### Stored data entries
::::::::

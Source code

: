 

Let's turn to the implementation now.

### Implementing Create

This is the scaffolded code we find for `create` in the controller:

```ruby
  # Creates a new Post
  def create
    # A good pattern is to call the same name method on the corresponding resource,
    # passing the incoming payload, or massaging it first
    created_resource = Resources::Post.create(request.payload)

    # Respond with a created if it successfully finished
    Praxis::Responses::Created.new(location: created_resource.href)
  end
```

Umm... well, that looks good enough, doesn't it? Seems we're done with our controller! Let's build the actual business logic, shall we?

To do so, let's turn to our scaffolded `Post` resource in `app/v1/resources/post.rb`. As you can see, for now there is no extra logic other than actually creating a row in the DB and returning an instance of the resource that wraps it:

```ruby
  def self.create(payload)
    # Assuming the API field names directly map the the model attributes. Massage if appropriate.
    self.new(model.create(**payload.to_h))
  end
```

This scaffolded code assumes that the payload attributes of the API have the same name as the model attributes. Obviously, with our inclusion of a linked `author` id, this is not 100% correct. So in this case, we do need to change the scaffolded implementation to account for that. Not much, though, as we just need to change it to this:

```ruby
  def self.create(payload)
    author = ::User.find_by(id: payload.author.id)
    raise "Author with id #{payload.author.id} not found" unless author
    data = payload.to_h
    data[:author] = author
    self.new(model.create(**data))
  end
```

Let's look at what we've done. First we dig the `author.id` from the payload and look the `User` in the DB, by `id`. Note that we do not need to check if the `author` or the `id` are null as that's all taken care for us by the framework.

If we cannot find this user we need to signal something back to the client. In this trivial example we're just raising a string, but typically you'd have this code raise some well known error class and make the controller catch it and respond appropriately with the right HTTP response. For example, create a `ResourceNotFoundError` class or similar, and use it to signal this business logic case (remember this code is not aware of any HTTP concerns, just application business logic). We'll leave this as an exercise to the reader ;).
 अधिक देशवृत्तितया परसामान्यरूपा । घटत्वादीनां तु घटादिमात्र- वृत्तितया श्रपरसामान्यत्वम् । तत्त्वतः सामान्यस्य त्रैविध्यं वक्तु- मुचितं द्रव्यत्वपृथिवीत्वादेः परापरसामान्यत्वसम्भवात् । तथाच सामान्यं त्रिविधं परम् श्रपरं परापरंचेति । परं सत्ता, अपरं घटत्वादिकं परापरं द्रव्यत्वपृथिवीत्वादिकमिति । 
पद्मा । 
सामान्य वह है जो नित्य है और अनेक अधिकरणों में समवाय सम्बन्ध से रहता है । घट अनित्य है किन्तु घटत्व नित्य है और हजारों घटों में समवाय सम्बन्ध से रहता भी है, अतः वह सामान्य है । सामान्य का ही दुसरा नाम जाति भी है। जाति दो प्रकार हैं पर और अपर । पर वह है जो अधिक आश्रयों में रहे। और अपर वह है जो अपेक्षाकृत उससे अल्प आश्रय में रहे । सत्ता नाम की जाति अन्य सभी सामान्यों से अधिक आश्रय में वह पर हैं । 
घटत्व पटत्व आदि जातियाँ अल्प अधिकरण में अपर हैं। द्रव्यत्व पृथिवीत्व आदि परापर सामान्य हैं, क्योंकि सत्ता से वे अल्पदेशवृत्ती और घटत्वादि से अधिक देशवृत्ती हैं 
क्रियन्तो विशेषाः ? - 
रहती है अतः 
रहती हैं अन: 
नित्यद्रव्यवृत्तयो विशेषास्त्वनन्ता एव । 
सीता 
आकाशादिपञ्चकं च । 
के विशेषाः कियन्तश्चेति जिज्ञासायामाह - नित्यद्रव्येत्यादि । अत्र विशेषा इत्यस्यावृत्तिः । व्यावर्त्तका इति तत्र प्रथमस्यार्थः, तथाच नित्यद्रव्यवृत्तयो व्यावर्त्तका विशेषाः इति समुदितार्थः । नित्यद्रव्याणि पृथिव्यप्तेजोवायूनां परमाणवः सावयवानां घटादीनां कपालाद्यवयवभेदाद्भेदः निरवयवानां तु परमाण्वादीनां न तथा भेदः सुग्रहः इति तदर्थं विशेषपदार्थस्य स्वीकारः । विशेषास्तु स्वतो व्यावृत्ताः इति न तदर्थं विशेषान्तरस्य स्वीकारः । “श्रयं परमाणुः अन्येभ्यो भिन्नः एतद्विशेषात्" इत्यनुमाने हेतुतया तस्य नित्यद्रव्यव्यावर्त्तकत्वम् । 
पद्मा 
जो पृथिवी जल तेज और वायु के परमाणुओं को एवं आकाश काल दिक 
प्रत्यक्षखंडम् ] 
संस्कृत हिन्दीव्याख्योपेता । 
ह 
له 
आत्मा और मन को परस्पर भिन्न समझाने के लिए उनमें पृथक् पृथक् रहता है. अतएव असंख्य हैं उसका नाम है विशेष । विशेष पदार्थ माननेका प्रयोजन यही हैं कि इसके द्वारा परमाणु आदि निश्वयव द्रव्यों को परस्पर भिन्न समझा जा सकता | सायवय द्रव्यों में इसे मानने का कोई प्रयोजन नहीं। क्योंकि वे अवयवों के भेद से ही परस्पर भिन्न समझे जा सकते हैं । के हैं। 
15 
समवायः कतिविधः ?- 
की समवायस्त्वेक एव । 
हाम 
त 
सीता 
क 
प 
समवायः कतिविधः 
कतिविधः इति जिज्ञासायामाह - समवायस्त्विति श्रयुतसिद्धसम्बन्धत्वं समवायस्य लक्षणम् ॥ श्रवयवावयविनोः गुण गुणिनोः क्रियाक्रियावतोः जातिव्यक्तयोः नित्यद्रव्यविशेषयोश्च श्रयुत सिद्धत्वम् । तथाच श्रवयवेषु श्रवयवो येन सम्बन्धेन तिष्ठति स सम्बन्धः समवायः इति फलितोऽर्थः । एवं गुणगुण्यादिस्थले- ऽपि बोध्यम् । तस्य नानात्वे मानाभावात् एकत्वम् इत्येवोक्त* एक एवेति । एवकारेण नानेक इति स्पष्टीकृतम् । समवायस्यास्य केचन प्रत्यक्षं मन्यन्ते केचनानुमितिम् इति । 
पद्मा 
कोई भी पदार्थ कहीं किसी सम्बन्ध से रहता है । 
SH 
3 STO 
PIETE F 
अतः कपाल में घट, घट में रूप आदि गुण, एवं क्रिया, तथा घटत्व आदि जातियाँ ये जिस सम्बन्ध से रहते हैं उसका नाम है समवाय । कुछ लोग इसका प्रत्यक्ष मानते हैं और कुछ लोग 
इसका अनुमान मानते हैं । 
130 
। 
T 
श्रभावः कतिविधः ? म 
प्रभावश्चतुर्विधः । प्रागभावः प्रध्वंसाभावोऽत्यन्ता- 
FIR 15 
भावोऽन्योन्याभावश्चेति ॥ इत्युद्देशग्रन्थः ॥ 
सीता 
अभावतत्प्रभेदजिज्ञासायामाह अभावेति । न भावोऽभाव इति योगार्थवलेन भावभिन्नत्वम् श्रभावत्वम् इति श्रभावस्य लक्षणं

::::::::

### Assignment
The entries above hold a line with "घटत्व पटत्व आदि" and a later line with "आकाशादिपञ्चकं च ।". Write out exactly those lines and all lines between, nothing more.

### Answer for this exercise
घटत्व पटत्व आदि जातियाँ अल्प अधिकरण में अपर हैं। द्रव्यत्व पृथिवीत्व आदि परापर सामान्य हैं, क्योंकि सत्ता से वे अल्पदेशवृत्ती और घटत्वादि से अधिक देशवृत्ती हैं 
क्रियन्तो विशेषाः ? - 
रहती है अतः 
रहती हैं अन: 
नित्यद्रव्यवृत्तयो विशेषास्त्वनन्ता एव । 
सीता 
आकाशादिपञ्चकं च । 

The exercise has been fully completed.